What the next decade actually turns on

Which returns us to the beginning, and to a prediction the argument now makes difficult to avoid.

The next generation of enterprise automation will not be decided by which model reasons best. In the terms of this argument, a model’s reasoning sits on the perception side: it proposes. And perception is improving quickly and broadly. It is on its way to being a commodity, available to everyone, and it will not be where durable advantage lives. The decisive question is a different one. It determines whether an enterprise can safely let machines act, whether its operational data can be trusted, whether its automation compounds or quietly accumulates liability. The question is this: which system can decide, with certainty, what is allowed to become reality? That is not a question about intelligence. It is a question about control.

An enterprise that has such a system gets what cannot be bought as a feature or added by a better model: operational data it can trust by construction, and the ability to point autonomous agents at real operations knowing the boundary, not the agent, decides what commits. There is a further effect worth naming, because it is where the largest value tends to sit. When organizations share governed, authoritative records of what happened across such systems, when the same guarantees about what is allowed hold across a network of participants rather than stopping at one company’s edge, trust becomes transitive. Value then compounds the way infrastructure value compounds, not linearly with the number of users, but with the density of the network that comes to rely on it.

This is the architectural correction the field has been circling. Mimir Labs built a reference implementation of it, and did so by making the physics of the business the core of the system rather than something layered around it. Not another ERP, but a system in which one boundary decides what is allowed to happen rather than merely recording what did. In which the real laws of the operation, its legal states, transitions, authority, and conditions, are enforced at one boundary before anything becomes real, whether the proposal came from a human, an integration, or an autonomous agent. In which governance is not asserted around the system of record but is the system of record. It was built to this thesis before the market had broadly articulated the need for it, which is the ordinary way reference implementations tend to precede the categories they end up defining.

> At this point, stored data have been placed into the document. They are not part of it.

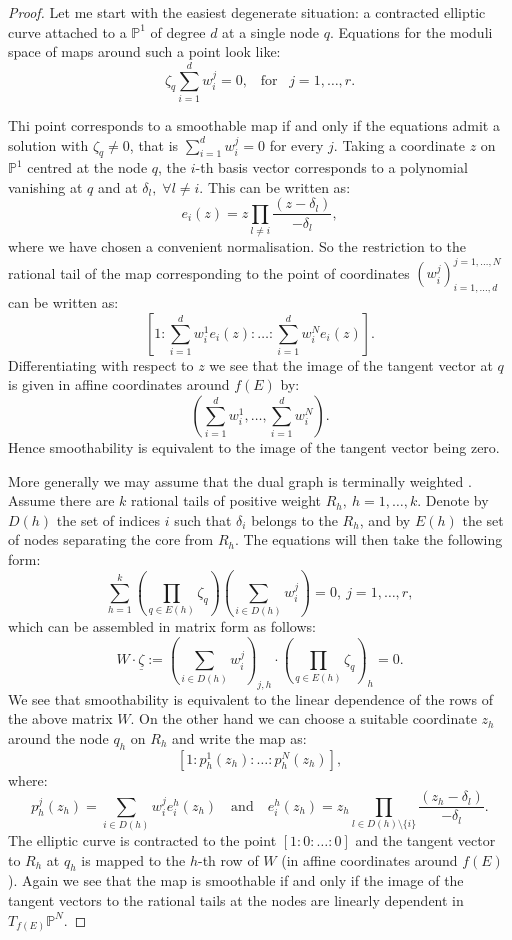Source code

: \documentclass[11pt]{amsart}
\newcommand{\PP}{\mathbb P}
\theoremstyle{definition}
\theoremstyle{definition}
\begin{document}
\begin{proof}
 Let me start with the easiest degenerate situation: a contracted elliptic curve attached to a $\PP^1$ of degree $d$ at a single node $q$. Equations for the moduli space of maps around such a point look like: 
 \[\zeta_q\sum_{i=1}^d w_i^j=0,\;\;\;\text{for} \;\;\;j=1,\ldots,r.\]
 
 
  Thi point corresponds to a smoothable map if and only if the equations admit a solution with $\zeta_q\neq 0$, that is $\sum_{i=1}^d w_i^j=0$ for every $j$. Taking a coordinate $z$ on  $\PP^1$ centred at the node $q$,   the $i$-th basis vector corresponds to a polynomial vanishing at $q$ and at $\delta_l,\;\forall l\neq i$. This can be written as:
  \[e_i(z)=z\prod_{l\neq i}\frac{(z-\delta_l)}{-\delta_l},\] 
  where we have chosen a convenient normalisation. So the restriction to the rational tail of the map corresponding to the point of coordinates $(w_i^j)_{i=1,\ldots,d}^{j=1,\ldots,N}$ can be written as:
  \[[1:\sum_{i=1}^d w_i^1e_i(z):\ldots:\sum_{i=1}^d w_i^Ne_i(z)].\] 
  Differentiating with respect to $z$ we see that the image of the tangent vector at $q$ is given in affine coordinates around $f(E)$ by:
  \[(\sum_{i=1}^d w_i^1,\ldots,\sum_{i=1}^d w_i^N).\] 
  Hence smoothability is equivalent to the image of the tangent vector being zero.
 
 More generally we may assume that the dual graph is terminally weighted \cite[\S 3.1]{HL}. Assume there are $k$  rational tails of positive weight $R_h,\ h=1,\ldots,k$. Denote by $D(h)$ the set of indices $i$ such that $\delta_i$ belongs to the $R_h$, and by $E(h)$ the set of nodes separating the core from $R_h$. The equations will then take the following form:
 \[\sum_{h=1}^k\left(\prod_{q\in E(h)}\zeta_q\right)\left(\sum_{i\in D(h)}w_i^j\right)=0,\ j=1,\ldots,r,\]
 which can be assembled in matrix form as follows:
 $$W\cdot\underline\zeta:=\left(\sum_{i\in D(h)}w_i^j\right)_{j,h}\cdot\left(\prod_{q\in E(h)}\zeta_q\right)_h=0.$$
 We see that smoothability is equivalent to the linear dependence of the rows of the above matrix $W$. On the other hand we can choose a suitable coordinate $z_h$ around the node $q_h$ on $R_h$ and write the map as: 
 \[[1:p_h^1(z_h):\ldots:p_h^N(z_h)],\]
  where: 
 \[p_h^j(z_h)=\sum_{i\in D(h)}w_i^je_i^h(z_h) \quad \text{and} \quad e_i^h(z_h)=z_h\prod_{l\in D(h)\setminus\{i\}}\frac{(z_h-\delta_l)}{-\delta_l}.\] The elliptic curve is contracted to the point $[1:0:\ldots:0]$ and the tangent vector to $R_h$ at $q_h$ is mapped to the $h$-th row of $W$ (in affine coordinates around $f(E)$). Again we see that the map is smoothable if and only if the image of the tangent vectors to the rational tails at the nodes are linearly dependent in $T_{f(E)}\PP^N$.
 \end{proof}
\end{document}
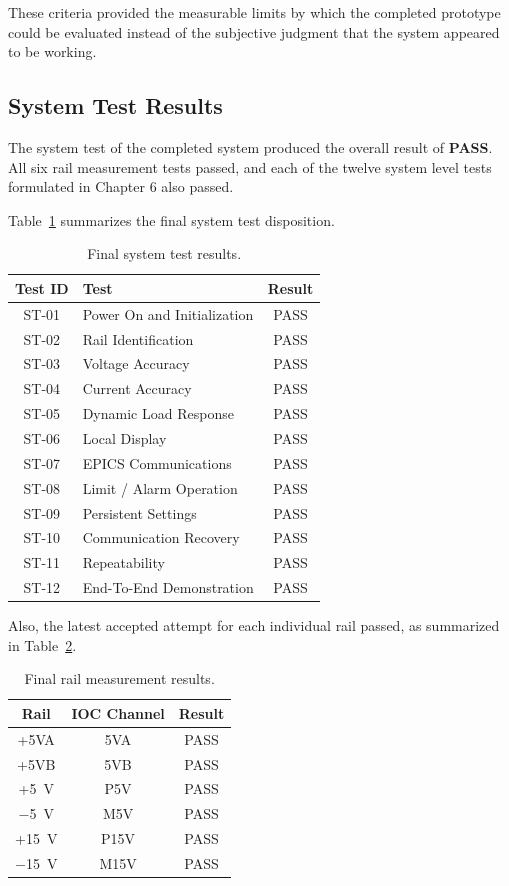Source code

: These criteria provided the measurable limits by which the completed prototype could be evaluated instead of the subjective judgment that the system appeared to be working.

\subsection{System Test Results}

The system test of the completed system produced the overall result of \textbf{PASS}. All six rail measurement tests passed, and each of the twelve system level tests formulated in Chapter 6 also passed.

Table~\ref{tab:system-test-results} summarizes the final system test disposition.

\begin{table}[htbp]
	\centering
	\caption{Final system test results.}
	\label{tab:system-test-results}
	\begin{tabular}{clc}
		\hline
		\textbf{Test ID} & \textbf{Test} & \textbf{Result} \\
		\hline
		ST-01 & Power On and Initialization & PASS \\
		ST-02 & Rail Identification & PASS \\
		ST-03 & Voltage Accuracy & PASS \\
		ST-04 & Current Accuracy & PASS \\
		ST-05 & Dynamic Load Response & PASS \\
		ST-06 & Local Display & PASS \\
		ST-07 & EPICS Communications & PASS \\
		ST-08 & Limit / Alarm Operation & PASS \\
		ST-09 & Persistent Settings & PASS \\
		ST-10 & Communication Recovery & PASS \\
		ST-11 & Repeatability & PASS \\
		ST-12 & End-To-End Demonstration & PASS \\
		\hline
	\end{tabular}
\end{table}

Also, the latest accepted attempt for each individual rail passed, as summarized in Table~\ref{tab:rail-results}.

\begin{table}[htbp]
	\centering
	\caption{Final rail measurement results.}
	\label{tab:rail-results}
	\begin{tabular}{ccc}
		\hline
		\textbf{Rail} & \textbf{IOC Channel} & \textbf{Result} \\
		\hline
		+5VA  & 5VA  & PASS \\
		+5VB  & 5VB  & PASS \\
		+5~V  & P5V  & PASS \\
		$-$5~V  & M5V  & PASS \\
		+15~V & P15V & PASS \\
		$-$15~V & M15V & PASS \\
		\hline
	\end{tabular}
\end{table}

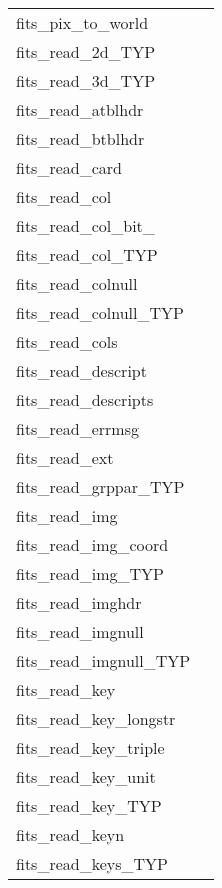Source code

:\documentclass[11pt]{book}
\begin{document}
\begin{tabular}{lr}
fits\_pix\_to\_world & \pageref{ffwldp} \\
fits\_read\_2d\_TYP      & \pageref{ffg2dx} \\
fits\_read\_3d\_TYP      & \pageref{ffg3dx} \\
fits\_read\_atblhdr      & \pageref{ffghtb} \\
fits\_read\_btblhdr      & \pageref{ffghbn} \\
fits\_read\_card         & \pageref{ffgcrd} \\
fits\_read\_col        & \pageref{ffgcv} \\
fits\_read\_col\_bit\_ & \pageref{ffgcx} \\
fits\_read\_col\_TYP    & \pageref{ffgcvx} \\
fits\_read\_colnull    & \pageref{ffgcf} \\
fits\_read\_colnull\_TYP    & \pageref{ffgcfx} \\
fits\_read\_cols        & \pageref{ffgcvn} \\
fits\_read\_descript & \pageref{ffgdes} \\
fits\_read\_descripts & \pageref{ffgdes} \\
fits\_read\_errmsg    & \pageref{ffgmsg} \\
fits\_read\_ext        & \pageref{ffgextn} \\
fits\_read\_grppar\_TYP  & \pageref{ffggpx} \\
fits\_read\_img         & \pageref{ffgpv} \\
fits\_read\_img\_coord & \pageref{ffgics} \\
fits\_read\_img\_TYP     & \pageref{ffgpvx} \\
fits\_read\_imghdr       & \pageref{ffghpr} \\
fits\_read\_imgnull & \pageref{ffgpf} \\
fits\_read\_imgnull\_TYP & \pageref{ffgpfx} \\
fits\_read\_key          & \pageref{ffgky} \\
fits\_read\_key\_longstr  & \pageref{ffgkls} \\
fits\_read\_key\_triple   & \pageref{ffgkyt} \\
fits\_read\_key\_unit     & \pageref{ffgunt} \\
fits\_read\_key\_TYP      & \pageref{ffgkyx} \\
fits\_read\_keyn         & \pageref{ffgkyn} \\
fits\_read\_keys\_TYP     & \pageref{ffgknx} \\

\end{tabular}
\end{document}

The deeper point is the one worth carrying out of this piece. For thirty years the incoherence of enterprise systems has been treated as a management problem, a process problem, a data-quality problem, an integration problem, and lately an AI problem. It is none of these, or rather it is the surface expression of something that sits beneath all of them. It is a control-systems problem: a proposer connected to reality with no authoritative boundary to close the loop. Physical automation solved it a century ago because physics handed it a defined space of the possible, from which the valid could be carved and made self-enforcing. Enterprise automation never solved it, not because business has no physics of its own, but because it never built the foundation that would define its possible and enforce the valid within it. The industry is now pouring its most capable proposers into that open loop and asking why the results cannot be trusted. The answer was never going to come from a better proposer. It was always going to come from closing the loop. Enterprise AI, in the end, is a control-systems problem wearing the costume of an intelligence problem, and the companies that understand the difference are the ones quietly building the layer everyone else will eventually have to stand on.